Activity. Copy out each line of the listing that has the word "style" in it.

Exercise input.

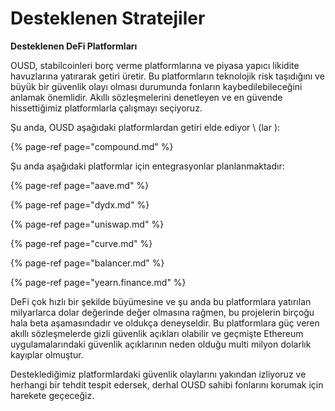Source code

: # Desteklenen Stratejiler

**Desteklenen DeFi Platformları**

OUSD, stabilcoinleri borç verme platformlarına ve piyasa yapıcı likidite havuzlarına yatırarak getiri üretir. Bu platformların teknolojik risk taşıdığını ve büyük bir güvenlik olayı olması durumunda fonların kaybedilebileceğini anlamak önemlidir. Akıllı sözleşmelerini denetleyen ve en güvende hissettiğimiz platformlarla çalışmayı seçiyoruz.

Şu anda, OUSD aşağıdaki platformlardan getiri elde ediyor \ (lar \):

{% page-ref page="compound.md" %}

Şu anda aşağıdaki platformlar için entegrasyonlar planlanmaktadır:

{% page-ref page="aave.md" %}

{% page-ref page="dydx.md" %}

{% page-ref page="uniswap.md" %}

{% page-ref page="curve.md" %}

{% page-ref page="balancer.md" %}

{% page-ref page="yearn.finance.md" %}

DeFi çok hızlı bir şekilde büyümesine ve şu anda bu platformlara yatırılan milyarlarca dolar değerinde değer olmasına rağmen, bu projelerin birçoğu hala beta aşamasındadır ve oldukça deneyseldir. Bu platformlara güç veren akıllı sözleşmelerde gizli güvenlik açıkları olabilir ve geçmişte Ethereum uygulamalarındaki güvenlik açıklarının neden olduğu multi milyon dolarlık kayıplar olmuştur.

Desteklediğimiz platformlardaki güvenlik olaylarını yakından izliyoruz ve herhangi bir tehdit tespit edersek, derhal OUSD sahibi fonlarını korumak için harekete geçeceğiz.




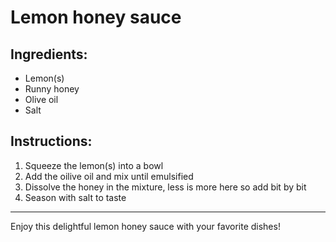 # Lemon honey sauce

## Ingredients:
- Lemon(s)
- Runny honey
- Olive oil
- Salt

## Instructions:
1. Squeeze the lemon(s) into a bowl
2. Add the oilive oil and mix until emulsified
3. Dissolve the honey in the mixture, less is more here so add bit by bit
4. Season with salt to taste

----------------

Enjoy this delightful lemon honey sauce with your favorite dishes!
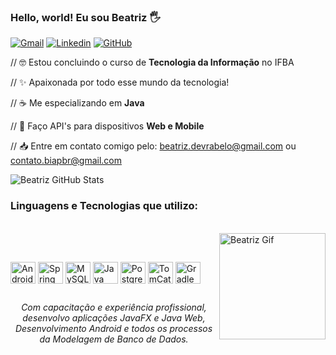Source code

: ### Hello, world! Eu sou Beatriz 🖐

[![Gmail](https://img.shields.io/badge/Gmail-D14836?style=for-the-badge&logo=gmail&logoColor=white)](mailto:beatriz.devrabelo@gmail.com)
[![Linkedin](https://img.shields.io/badge/LinkedIn-0077B5?style=for-the-badge&logo=linkedin&logoColor=white)](https://www.linkedin.com/in/beatriz-rabel0/)
[![GitHub](https://img.shields.io/badge/GitHub-100000?style=for-the-badge&logo=github&logoColor=white)](https://github.com/devb3atriz)

// 🤓 Estou concluindo o curso de **Tecnologia da Informação** no IFBA

// ✨ Apaixonada por todo esse mundo da tecnologia!

// ☕ Me especializando em **Java**

// 📱 Faço API's para dispositivos **Web e Mobile**

// 📥 Entre em contato comigo pelo: beatriz.devrabelo@gmail.com ou contato.biapbr@gmail.com

![Beatriz GitHub Stats](https://github-readme-stats.vercel.app/api?username=devb3atriz&show_icons=true&theme=vue&include_all_commits=true&count_private=true)

### Linguagens e Tecnologias que utilizo:

<div style="display: inline_block"><br>
  <img align="right" alt="Beatriz Gif" height="170" width="170" src="https://cdn.discordapp.com/attachments/891111809036202084/901703183003439124/Webp.net-gifmaker.gif">
</div>

   ##
<div style="display: inline_block"><br>
  <img align="center" alt="Android" height="35" width="40" src="https://cdn.jsdelivr.net/gh/devicons/devicon/icons/android/android-plain.svg">
  <img align="center" alt="Spring" height="35" width="40" src="https://cdn.jsdelivr.net/gh/devicons/devicon/icons/spring/spring-original.svg">
  <img align="center" alt="MySQL" height="35" width="40" src="https://cdn.jsdelivr.net/gh/devicons/devicon/icons/mysql/mysql-original.svg">
  <img align="center" alt="Java" height="35" width="40" src="https://cdn.jsdelivr.net/gh/devicons/devicon/icons/java/java-original.svg">
  <img align="center" alt="PostgreSQL" height="35" width="40" src="https://cdn.jsdelivr.net/gh/devicons/devicon/icons/postgresql/postgresql-original.svg">
  <img align="center" alt="TomCat" height="35" width="40" src="https://cdn.jsdelivr.net/gh/devicons/devicon/icons/tomcat/tomcat-original.svg">
  <img align="center" alt="Gradle" height="35" width="40" src="https://cdn.jsdelivr.net/gh/devicons/devicon/icons/gradle/gradle-plain.svg">
</div>

  ##
###### <p align=center> Com capacitação e experiência profissional, desenvolvo aplicações JavaFX e Java Web, Desenvolvimento Android e todos os processos da Modelagem de Banco de Dados.
 


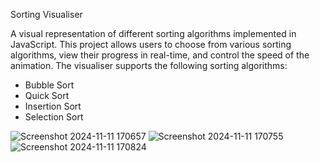 Sorting Visualiser

A visual representation of different sorting algorithms implemented in JavaScript. This project allows users to choose from various sorting algorithms, view their progress in real-time, and control the speed of the animation.
The visualiser supports the following sorting algorithms:

- Bubble Sort
- Quick Sort
- Insertion Sort
- Selection Sort


![Screenshot 2024-11-11 170657](https://github.com/user-attachments/assets/ee6e5635-1fd7-4157-a937-9bc8d00a1ee6)
![Screenshot 2024-11-11 170755](https://github.com/user-attachments/assets/e31d7f83-a7fa-4fb9-9073-97d778911ff9)
![Screenshot 2024-11-11 170824](https://github.com/user-attachments/assets/69e547e2-823b-4229-8e2c-6e77e633d93b)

Response for this exercise.
[![Gmail](https://img.shields.io/badge/Gmail-D14836?style=for-the-badge&logo=gmail&logoColor=white)](mailto:beatriz.devrabelo@gmail.com)
[![Linkedin](https://img.shields.io/badge/LinkedIn-0077B5?style=for-the-badge&logo=linkedin&logoColor=white)](https://www.linkedin.com/in/beatriz-rabel0/)
[![GitHub](https://img.shields.io/badge/GitHub-100000?style=for-the-badge&logo=github&logoColor=white)](https://github.com/devb3atriz)
<div style="display: inline_block"><br>
<div style="display: inline_block"><br>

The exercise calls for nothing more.